Boris Boillon was arrested as he boarded a Brussels-bound train at the Gare du Nord on July 31st. The French diplomat turned businessman wore blue jeans and a sports shirt and carried €350,000 plus $40,000 in cash, but no identity papers and no telephone.
A youthful Boillon (43), who displayed his body-builder's physique on a social website, he was former president Nicolas Sarkozy's adviser for north Africa and the Middle East before being appointed ambassador to Tunis. In Tunis, he posed in a dinner suit for an article titled James Bond Diplomacy.
Transporting more than $10,000 in cash to another EU country is punishable by a fine equal to one fourth the sum under French law. Boillon claimed the inadequacy of the Iraqi banking system had forced Iraqi clients of his consulting group Spartago to pay him in cash.
Examples of politicians and business leaders using cash for all manner of dubious practices are legion in France. The Boillon incident elicited little more than raised eyebrows, but it also illustrated the explosion of the underground economy, which is greatly facilitated by the €500 banknote, as shown in a new book, Cache Cash; Investigation into Illegal Money Circulating in France.
Six-fold increase
In the first three months of this year, €103 million in cash was seized on the borders of France, a six-fold increase from the same period the previous year. Taking the €500 note out of circulation would impede tax fraud, corruption, drug trafficking and prostitution, argue Mathieu Delahousse and Thierry Lévêque, members of the French judiciary press and the authors of Cache Cash.
British intelligence nicknamed the €500 note “the Bin Laden”, Delahousse and Lévêque recount. “You know it exists, you know what it looks like, you know it travels a lot, but it’s hard to pin down.”
In May 2010, the UK Financial Intelligence Unit banned the sale and exchange of €500 banknotes in Britain. The unit’s study showed more than 90 per cent of €500 notes in the UK were used by criminals. Tests by the Serious Organised Crime Agency found it was possible to carry €25,000 in €500 notes in a cigarette packet, €300,000 in a cereal box – £1 million in banknotes weighed 50kg while its equivalent in €500 notes only 2kg.

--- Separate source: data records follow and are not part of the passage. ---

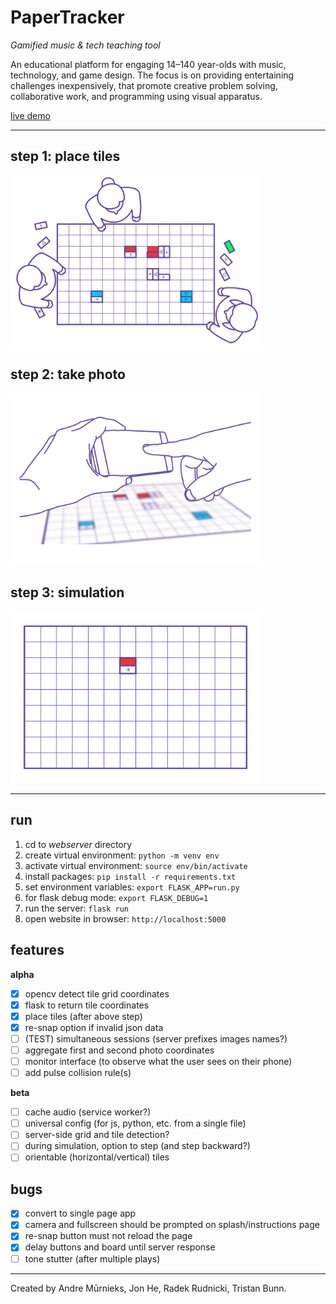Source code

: # PaperTracker

*Gamified music &amp; tech teaching tool*

An educational platform for engaging 14–140 year-olds with music, technology, and game design. The focus is on providing entertaining challenges inexpensively, that promote creative problem solving, collaborative work, and programming using visual apparatus.

[live demo](https://papertracker.cmp.ac.nz/)

---

## step 1: place tiles

<img src="presentation/assets/step_1.gif" width="400" />

## step 2: take photo

<img src="presentation/assets/step_2.gif" width="400" />

## step 3: simulation

<img src="presentation/assets/step_3.gif" width="400" />

---

## run

1. cd to *webserver* directory
2. create virtual environment: `python -m venv env`
3. activate virtual environment: `source env/bin/activate`
4. install packages: `pip install -r requirements.txt`
5. set environment variables: `export FLASK_APP=run.py`
6. for flask debug mode: `export FLASK_DEBUG=1`
7. run the server: `flask run`
8. open website in browser: `http://localhost:5000`

## features

**alpha**
- [x] opencv detect tile grid coordinates
- [x] flask to return tile coordinates
- [x] place tiles (after above step)
- [x] re-snap option if invalid json data
- [ ] (TEST) simultaneous sessions (server prefixes images names?)
- [ ] aggregate first and second photo coordinates
- [ ] monitor interface (to observe what the user sees on their phone)
- [ ] add pulse collision rule(s)

**beta**
- [ ] cache audio (service worker?)
- [ ] universal config (for js, python, etc. from a single file)
- [ ] server-side grid and tile detection?
- [ ] during simulation, option to step (and step backward?)
- [ ] orientable (horizontal/vertical) tiles

## bugs

- [x] convert to single page app
 - [x] camera and fullscreen should be prompted on splash/instructions page
 - [x] re-snap button must not reload the page
- [x] delay buttons and board until server response
- [ ] tone stutter (after multiple plays)

---

Created by Andre Mūrnieks, Jon He, Radek Rudnicki, Tristan Bunn.
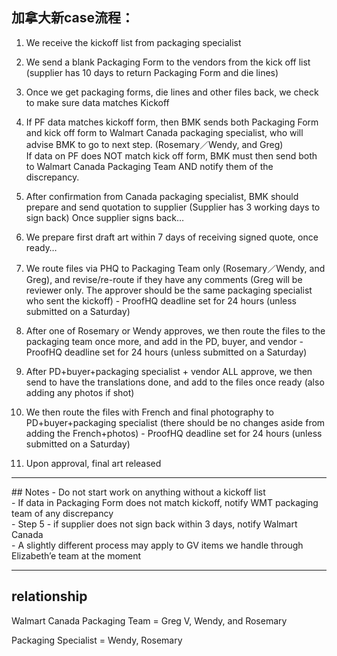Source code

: ## 加拿大新case流程：

1. We receive the kickoff list from packaging specialist<br>

2. We send a blank Packaging Form to the vendors from the kick off list (supplier has 10 days to return Packaging Form and die lines)<br>

3. Once we get packaging forms, die lines and other files back, we check to make sure data matches Kickoff<br>

4. If PF data matches kickoff form, then BMK sends both Packaging Form and kick off form to Walmart Canada packaging specialist, who will advise BMK to go to next step. (Rosemary／Wendy, and Greg)<br>
If data on PF does NOT match kick off form, BMK must then send both to Walmart Canada Packaging Team AND notify them of the discrepancy.<br>

5. After confirmation from Canada packaging specialist, BMK should prepare and send quotation to supplier (Supplier has 3 working days to sign back) Once supplier signs back…<br>

6. We prepare first draft art within 7 days of receiving signed quote, once ready…<br>

7. We route files via PHQ to Packaging Team only (Rosemary／Wendy, and Greg), and revise/re-route if they have any comments (Greg will be reviewer only. The approver should be the same packaging specialist who sent the kickoff) - ProofHQ deadline set for 24 hours (unless submitted on a Saturday)<br>

8. After one of Rosemary or Wendy approves, we then route the files to the packaging team once more, and add in the PD, buyer, and vendor  - ProofHQ deadline set for 24 hours (unless submitted on a Saturday)<br>

9. After PD+buyer+packaging specialist + vendor ALL approve, we then send to have the translations done, and add to the files once ready (also adding any photos if shot) <br>

10. We then route the files with French and final photography to PD+buyer+packaging specialist (there should be no changes aside from adding the French+photos) - ProofHQ deadline set for 24 hours (unless submitted on a Saturday)<br>

11. Upon approval, final art released<br>

<hr>
## Notes
- Do not start work on anything without a kickoff list<br>
- If data in Packaging Form does not match kickoff, notify WMT packaging team of any discrepancy<br>
- Step 5 - if supplier does not sign back within 3 days, notify Walmart Canada<br>
- A slightly different process may apply to GV items we handle through Elizabeth’e team at the moment<br>
<hr>

## relationship
Walmart Canada Packaging Team = Greg V, Wendy, and Rosemary<br>

Packaging Specialist = Wendy, Rosemary<br>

The US withdrew the $500 bill in 1969 to fight money laundering and organised crime. Canada ended its $1,000 bill in 2000 for the same reason.
These €500 notes are so prized by Chinese gangsters in Paris that they offer up to €50 a note. Hostage-takers in Asia and Africa now demand ransom in €500 notes rather than dollars.

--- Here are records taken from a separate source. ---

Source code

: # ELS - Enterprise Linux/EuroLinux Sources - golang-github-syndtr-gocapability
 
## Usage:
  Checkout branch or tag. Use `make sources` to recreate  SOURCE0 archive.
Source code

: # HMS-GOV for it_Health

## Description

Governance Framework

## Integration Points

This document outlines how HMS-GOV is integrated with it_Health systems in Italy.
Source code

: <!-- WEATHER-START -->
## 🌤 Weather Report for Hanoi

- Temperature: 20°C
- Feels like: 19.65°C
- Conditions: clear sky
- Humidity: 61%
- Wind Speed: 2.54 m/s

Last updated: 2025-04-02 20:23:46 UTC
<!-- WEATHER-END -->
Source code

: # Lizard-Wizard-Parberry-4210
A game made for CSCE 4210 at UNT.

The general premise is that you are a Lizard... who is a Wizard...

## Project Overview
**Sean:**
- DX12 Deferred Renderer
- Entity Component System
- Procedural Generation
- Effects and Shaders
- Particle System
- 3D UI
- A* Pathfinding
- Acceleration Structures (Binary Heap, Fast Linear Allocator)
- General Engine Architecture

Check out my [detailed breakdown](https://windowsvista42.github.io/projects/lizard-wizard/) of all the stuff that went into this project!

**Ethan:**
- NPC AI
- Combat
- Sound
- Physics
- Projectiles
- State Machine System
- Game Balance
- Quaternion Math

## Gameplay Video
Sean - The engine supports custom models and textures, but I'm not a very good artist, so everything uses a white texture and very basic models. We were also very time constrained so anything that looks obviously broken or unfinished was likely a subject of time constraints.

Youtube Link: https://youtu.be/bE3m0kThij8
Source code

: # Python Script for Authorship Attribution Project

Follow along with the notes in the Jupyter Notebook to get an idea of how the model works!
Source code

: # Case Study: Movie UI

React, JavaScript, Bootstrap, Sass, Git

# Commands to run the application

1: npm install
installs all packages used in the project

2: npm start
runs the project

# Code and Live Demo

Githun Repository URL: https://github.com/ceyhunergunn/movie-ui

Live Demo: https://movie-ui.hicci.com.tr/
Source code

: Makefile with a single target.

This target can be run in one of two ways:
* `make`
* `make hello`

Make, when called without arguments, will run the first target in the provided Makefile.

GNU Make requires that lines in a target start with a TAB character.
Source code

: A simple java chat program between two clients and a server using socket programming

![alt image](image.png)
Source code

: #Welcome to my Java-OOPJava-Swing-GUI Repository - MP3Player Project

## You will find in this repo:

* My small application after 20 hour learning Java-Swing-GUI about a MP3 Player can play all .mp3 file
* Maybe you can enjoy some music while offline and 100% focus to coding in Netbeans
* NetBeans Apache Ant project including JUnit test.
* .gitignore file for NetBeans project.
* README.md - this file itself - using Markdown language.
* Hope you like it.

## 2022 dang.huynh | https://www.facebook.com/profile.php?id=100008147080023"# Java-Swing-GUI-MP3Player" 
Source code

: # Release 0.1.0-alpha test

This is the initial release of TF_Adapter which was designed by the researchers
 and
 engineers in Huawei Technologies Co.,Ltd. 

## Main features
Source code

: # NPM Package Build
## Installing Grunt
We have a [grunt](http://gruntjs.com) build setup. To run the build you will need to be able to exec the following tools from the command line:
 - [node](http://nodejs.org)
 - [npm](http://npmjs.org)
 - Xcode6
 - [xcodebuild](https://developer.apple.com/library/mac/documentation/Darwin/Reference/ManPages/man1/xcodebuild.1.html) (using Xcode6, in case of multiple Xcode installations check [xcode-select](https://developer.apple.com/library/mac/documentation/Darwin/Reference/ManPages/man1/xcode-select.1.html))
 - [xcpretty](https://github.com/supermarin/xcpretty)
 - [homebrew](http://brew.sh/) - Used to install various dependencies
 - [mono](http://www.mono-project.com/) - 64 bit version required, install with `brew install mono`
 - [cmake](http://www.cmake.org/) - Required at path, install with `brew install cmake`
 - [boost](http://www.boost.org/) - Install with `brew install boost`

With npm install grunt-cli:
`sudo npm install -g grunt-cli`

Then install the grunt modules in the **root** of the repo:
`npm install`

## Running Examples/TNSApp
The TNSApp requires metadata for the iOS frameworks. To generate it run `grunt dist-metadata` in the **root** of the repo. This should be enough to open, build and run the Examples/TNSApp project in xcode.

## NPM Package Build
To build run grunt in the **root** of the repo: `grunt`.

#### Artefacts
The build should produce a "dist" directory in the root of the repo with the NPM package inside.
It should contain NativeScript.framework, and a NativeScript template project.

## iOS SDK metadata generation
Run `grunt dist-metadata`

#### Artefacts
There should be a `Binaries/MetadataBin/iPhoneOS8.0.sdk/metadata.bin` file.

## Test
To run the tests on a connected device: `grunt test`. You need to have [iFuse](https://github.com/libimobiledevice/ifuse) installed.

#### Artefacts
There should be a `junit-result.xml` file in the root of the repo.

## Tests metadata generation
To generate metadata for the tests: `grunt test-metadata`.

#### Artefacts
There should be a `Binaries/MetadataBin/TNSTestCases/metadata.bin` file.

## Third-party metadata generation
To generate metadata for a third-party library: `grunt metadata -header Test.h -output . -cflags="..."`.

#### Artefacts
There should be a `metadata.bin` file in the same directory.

“I don’t understand why we’re still making €500 banknotes,” Jean-Baptiste Carpentier, the director of Tracfin, the unit that fights money-laundering at the French finance ministry, testified last year. Most French shops accept neither €500 nor €200 banknotes.
Finance minister Pierre Moscovici and then budget minister Jérôme Cahuzac subsequently appealed for “a European reflection on the circulation of the €500 note, whose use in illegal traffic is widespread”.

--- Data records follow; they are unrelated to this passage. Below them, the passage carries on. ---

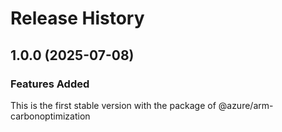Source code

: # Release History
    
## 1.0.0 (2025-07-08)

### Features Added

This is the first stable version with the package of @azure/arm-carbonoptimization
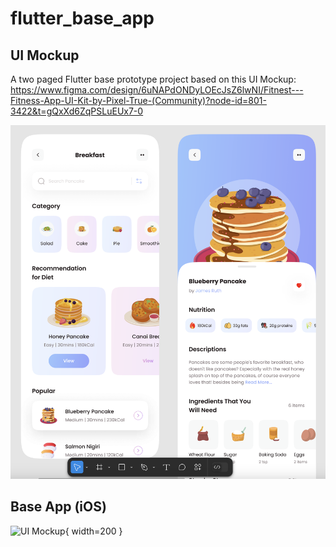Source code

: # flutter_base_app


## UI Mockup
A two paged Flutter base prototype project based on this UI Mockup: https://www.figma.com/design/6uNAPdONDyLOEcJsZ6lwNI/Fitnest---Fitness-App-UI-Kit-by-Pixel-True-(Community)?node-id=801-3422&t=gQxXd6ZqPSLuEUx7-0

![UI Mockup](ui_mockup.png)

## Base App (iOS)

![UI Mockup](flutterbaseapp-showcase.gif){ width=200 }

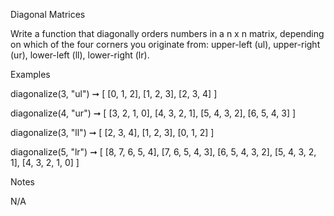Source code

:
Diagonal Matrices

Write a function that diagonally orders numbers in a n x n matrix, depending on which of the four corners you originate from: upper-left (ul), upper-right (ur), lower-left (ll), lower-right (lr).

Examples

diagonalize(3, "ul") ➞ [
  [0, 1, 2],
  [1, 2, 3],
  [2, 3, 4]
]

diagonalize(4, "ur") ➞ [
  [3, 2, 1, 0],
  [4, 3, 2, 1],
  [5, 4, 3, 2],
  [6, 5, 4, 3]
]

diagonalize(3, "ll") ➞ [
  [2, 3, 4],
  [1, 2, 3],
  [0, 1, 2]
]

diagonalize(5, "lr") ➞ [
  [8, 7, 6, 5, 4],
  [7, 6, 5, 4, 3],
  [6, 5, 4, 3, 2],
  [5, 4, 3, 2, 1],
  [4, 3, 2, 1, 0]
]

Notes

N/A
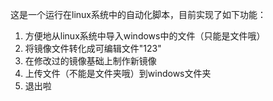 这是一个运行在linux系统中的自动化脚本，目前实现了如下功能：

1. 方便地从linux系统中导入windows中的文件（只能是文件哦）
2. 将镜像文件转化成可编辑文件"123"
3. 在修改过的镜像基础上制作新镜像
4. 上传文件（不能是文件夹哦）到windows文件夹
5. 退出啦

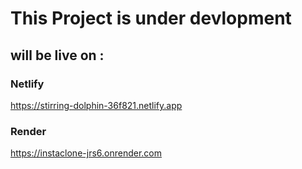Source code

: # This Project is under devlopment

## will be live on :

### Netlify
https://stirring-dolphin-36f821.netlify.app

### Render
https://instaclone-jrs6.onrender.com
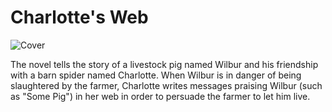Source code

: # Charlotte's Web
![Cover](https://encrypted-tbn0.gstatic.com/images?q=tbn:ANd9GcSzIXxAzQNoOK1xxxU--PFsdPjJNneGeoBF5bCMCLzIZGzTeCB5ygP4qTHr0fmm8yXxU0I:https://upload.wikimedia.org/wikipedia/en/f/fe/CharlotteWeb.png&usqp=CAU)

The novel tells the story of a livestock pig named Wilbur and his friendship with a barn spider named Charlotte. When Wilbur is in danger of being slaughtered by the farmer, Charlotte writes messages praising Wilbur (such as "Some Pig") in her web in order to persuade the farmer to let him live.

The initiative floundered after Cahuzac resigned and was charged with tax fraud. Cahuzac’s hair transplant clinic used to take in €15,000 daily, much of it in cash.
Bring in notes
The US financial managers Merrill Lynch suggested last spring that the Euro group abandon the €500 note. The ECB should give owners a month to bring in their notes and require justification for any sum over €10,000, Merrill Lynch said.
Thereafter, they proposed, any notes found in circulation could be seized by the ECB and used to recapitalise banks.
Mathieu Delahousse says €327 billion of the €918 billion in circulation are €500 notes, yet more €500 notes are scheduled for printing. Why? “The euro was fragilised by the debt crisis,” Lévêque comments. “If they admit that the highest denomination is an instrument for crime, it would shake confidence. Imagine the president of the ECB saying, ‘I’m withdrawing a third of the banknotes because they’re mainly used by criminals.’ He can’t do it.”